- _PROBLEM STATEMENT_
Tally the lines of the data that include the word "appendix". Only the number is to be returned.
[Opening EXCERPTED RECORDS section]
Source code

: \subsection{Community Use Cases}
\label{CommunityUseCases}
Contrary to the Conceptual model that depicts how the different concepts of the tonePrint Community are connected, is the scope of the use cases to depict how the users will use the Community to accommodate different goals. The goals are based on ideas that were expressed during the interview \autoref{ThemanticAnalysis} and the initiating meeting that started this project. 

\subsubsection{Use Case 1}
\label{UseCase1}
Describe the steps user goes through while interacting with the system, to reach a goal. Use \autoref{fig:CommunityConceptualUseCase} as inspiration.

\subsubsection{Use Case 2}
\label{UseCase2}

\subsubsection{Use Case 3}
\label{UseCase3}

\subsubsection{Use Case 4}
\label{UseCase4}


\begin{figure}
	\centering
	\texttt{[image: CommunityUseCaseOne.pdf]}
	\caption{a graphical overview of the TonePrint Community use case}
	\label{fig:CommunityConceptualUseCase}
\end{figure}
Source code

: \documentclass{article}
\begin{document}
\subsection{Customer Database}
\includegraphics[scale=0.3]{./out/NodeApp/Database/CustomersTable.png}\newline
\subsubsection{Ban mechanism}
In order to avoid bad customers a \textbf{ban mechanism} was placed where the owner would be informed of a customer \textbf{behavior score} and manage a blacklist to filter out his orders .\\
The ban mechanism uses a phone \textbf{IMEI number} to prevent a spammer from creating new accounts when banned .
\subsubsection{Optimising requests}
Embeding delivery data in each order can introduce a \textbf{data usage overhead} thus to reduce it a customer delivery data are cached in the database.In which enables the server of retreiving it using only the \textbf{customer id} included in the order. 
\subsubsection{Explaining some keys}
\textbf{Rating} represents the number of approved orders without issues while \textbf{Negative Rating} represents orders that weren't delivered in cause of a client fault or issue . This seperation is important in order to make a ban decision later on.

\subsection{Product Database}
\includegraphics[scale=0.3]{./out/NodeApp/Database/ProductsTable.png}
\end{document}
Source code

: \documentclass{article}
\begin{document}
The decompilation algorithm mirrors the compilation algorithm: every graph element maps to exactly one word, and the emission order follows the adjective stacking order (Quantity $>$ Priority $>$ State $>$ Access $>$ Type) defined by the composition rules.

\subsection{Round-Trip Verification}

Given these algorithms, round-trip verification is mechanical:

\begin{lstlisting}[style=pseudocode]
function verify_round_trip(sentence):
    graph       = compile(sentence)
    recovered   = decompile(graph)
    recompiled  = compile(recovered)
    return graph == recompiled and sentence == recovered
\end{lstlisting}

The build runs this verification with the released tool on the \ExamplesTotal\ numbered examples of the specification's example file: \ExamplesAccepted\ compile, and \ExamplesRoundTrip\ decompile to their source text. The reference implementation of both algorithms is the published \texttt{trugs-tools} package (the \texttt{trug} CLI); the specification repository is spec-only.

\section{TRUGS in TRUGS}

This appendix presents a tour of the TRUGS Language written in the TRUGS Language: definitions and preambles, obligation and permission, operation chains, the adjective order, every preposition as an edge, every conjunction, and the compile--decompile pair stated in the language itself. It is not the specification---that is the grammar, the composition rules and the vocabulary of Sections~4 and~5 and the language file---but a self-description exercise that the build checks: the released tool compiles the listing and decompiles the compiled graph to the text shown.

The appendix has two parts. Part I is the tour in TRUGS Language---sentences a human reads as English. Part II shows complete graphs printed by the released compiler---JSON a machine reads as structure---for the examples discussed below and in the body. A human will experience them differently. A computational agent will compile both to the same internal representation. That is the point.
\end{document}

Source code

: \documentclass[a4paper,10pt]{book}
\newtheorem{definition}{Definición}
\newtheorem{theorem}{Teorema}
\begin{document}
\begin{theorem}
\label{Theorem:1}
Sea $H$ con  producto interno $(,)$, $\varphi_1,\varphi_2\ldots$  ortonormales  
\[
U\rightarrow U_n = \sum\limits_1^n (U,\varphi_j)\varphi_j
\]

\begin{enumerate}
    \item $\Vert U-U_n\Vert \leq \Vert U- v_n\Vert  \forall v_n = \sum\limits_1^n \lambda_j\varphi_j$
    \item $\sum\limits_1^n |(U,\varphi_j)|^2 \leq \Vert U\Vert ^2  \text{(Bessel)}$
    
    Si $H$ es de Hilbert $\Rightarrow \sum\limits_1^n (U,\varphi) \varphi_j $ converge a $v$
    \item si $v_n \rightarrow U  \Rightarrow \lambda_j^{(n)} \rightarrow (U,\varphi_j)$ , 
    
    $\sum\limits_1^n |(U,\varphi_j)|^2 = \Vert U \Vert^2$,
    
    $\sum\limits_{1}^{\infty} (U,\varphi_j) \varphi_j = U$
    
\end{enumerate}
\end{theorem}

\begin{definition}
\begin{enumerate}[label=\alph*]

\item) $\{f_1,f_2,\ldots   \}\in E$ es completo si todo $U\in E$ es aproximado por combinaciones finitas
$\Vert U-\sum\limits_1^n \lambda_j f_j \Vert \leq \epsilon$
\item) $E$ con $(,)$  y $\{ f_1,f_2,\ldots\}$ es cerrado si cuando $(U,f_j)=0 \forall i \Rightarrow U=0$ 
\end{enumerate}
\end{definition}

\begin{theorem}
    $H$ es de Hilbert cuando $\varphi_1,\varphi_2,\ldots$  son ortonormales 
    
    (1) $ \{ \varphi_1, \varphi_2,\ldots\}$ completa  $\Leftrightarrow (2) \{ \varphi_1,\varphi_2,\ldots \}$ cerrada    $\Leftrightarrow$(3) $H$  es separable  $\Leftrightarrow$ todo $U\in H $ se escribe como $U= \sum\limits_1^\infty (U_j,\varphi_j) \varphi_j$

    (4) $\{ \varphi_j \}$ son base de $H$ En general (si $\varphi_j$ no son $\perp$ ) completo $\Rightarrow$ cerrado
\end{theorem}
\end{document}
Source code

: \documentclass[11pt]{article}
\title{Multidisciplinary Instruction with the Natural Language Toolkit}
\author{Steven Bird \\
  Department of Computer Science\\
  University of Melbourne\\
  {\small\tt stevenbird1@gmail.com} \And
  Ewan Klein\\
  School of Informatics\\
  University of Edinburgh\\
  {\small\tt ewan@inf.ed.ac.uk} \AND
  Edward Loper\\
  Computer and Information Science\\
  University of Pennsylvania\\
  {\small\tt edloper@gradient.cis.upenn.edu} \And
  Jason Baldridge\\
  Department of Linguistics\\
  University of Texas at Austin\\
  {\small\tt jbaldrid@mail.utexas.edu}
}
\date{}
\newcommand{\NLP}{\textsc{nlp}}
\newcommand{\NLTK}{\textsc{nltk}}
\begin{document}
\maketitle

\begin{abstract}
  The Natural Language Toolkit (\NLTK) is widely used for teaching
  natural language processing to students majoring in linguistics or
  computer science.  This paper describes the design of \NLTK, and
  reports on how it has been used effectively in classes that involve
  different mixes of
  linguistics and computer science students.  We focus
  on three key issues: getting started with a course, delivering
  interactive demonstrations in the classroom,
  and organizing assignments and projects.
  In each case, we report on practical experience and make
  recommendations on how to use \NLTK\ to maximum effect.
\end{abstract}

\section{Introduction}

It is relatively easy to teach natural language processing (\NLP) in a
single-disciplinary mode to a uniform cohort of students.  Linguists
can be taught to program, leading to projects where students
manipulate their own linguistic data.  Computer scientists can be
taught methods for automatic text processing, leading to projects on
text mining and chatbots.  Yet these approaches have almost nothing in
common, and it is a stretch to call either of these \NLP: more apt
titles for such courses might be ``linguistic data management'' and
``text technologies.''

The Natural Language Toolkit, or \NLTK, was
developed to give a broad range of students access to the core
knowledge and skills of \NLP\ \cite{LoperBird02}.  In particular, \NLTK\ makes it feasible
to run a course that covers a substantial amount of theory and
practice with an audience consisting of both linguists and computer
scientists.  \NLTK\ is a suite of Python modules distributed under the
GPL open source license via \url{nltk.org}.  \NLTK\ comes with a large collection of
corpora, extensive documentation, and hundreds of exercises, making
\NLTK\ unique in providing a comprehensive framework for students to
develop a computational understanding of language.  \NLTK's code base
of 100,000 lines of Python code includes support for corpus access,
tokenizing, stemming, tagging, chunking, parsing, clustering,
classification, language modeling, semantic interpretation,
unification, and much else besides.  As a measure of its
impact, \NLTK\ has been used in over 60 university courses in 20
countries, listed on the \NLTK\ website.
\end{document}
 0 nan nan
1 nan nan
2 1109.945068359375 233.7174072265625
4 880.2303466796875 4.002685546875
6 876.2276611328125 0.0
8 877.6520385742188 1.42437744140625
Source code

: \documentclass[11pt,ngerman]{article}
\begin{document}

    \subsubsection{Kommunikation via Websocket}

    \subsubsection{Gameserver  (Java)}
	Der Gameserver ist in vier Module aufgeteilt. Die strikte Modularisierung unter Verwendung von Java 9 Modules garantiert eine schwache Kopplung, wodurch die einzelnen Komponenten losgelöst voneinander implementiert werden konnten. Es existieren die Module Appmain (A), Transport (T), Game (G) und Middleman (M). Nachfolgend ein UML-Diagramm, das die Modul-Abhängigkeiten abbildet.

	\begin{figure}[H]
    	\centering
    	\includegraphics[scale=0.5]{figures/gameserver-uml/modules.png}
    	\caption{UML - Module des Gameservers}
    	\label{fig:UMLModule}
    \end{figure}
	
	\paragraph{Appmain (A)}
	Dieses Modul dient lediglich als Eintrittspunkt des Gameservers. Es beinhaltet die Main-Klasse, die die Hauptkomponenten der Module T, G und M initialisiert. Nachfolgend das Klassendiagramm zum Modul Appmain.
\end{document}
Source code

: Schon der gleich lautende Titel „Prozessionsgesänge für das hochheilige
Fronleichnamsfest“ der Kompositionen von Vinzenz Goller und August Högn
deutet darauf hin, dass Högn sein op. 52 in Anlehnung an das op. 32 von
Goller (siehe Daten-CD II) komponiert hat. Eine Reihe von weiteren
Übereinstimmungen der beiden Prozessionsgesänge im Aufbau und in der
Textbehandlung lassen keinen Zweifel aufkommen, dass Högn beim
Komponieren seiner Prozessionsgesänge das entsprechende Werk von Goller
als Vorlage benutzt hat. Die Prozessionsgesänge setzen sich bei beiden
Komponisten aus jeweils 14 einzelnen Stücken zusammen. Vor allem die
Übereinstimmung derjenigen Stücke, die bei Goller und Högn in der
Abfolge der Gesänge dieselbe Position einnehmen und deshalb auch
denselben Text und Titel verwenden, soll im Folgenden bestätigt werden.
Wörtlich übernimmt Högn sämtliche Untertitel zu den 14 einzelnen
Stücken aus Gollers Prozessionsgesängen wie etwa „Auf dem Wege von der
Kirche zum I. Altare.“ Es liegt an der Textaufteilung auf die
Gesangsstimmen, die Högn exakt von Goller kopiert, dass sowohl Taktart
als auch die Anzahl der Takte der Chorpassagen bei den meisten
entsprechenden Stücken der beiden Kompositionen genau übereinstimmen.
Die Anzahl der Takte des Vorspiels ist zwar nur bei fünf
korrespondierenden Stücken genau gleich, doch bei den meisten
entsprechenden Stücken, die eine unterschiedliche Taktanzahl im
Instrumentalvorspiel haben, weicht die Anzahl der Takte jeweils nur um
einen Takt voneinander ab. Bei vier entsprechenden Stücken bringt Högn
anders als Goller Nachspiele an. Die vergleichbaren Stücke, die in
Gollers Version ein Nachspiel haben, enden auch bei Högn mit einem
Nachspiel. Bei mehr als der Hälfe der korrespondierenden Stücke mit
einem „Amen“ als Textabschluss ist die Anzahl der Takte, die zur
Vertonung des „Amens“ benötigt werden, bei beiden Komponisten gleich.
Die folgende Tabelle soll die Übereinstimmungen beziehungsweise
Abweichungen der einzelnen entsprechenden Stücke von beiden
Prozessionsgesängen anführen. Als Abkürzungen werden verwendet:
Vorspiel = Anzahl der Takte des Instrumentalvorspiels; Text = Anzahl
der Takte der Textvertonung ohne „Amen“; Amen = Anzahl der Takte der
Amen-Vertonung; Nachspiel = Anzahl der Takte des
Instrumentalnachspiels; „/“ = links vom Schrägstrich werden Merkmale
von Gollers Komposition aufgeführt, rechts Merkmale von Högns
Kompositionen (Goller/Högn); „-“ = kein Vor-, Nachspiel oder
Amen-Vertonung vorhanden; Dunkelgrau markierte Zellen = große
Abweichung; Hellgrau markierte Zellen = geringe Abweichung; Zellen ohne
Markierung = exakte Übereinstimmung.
[Closing EXCERPTED RECORDS section]
- _RESULT FOR THIS EXERCISE_
2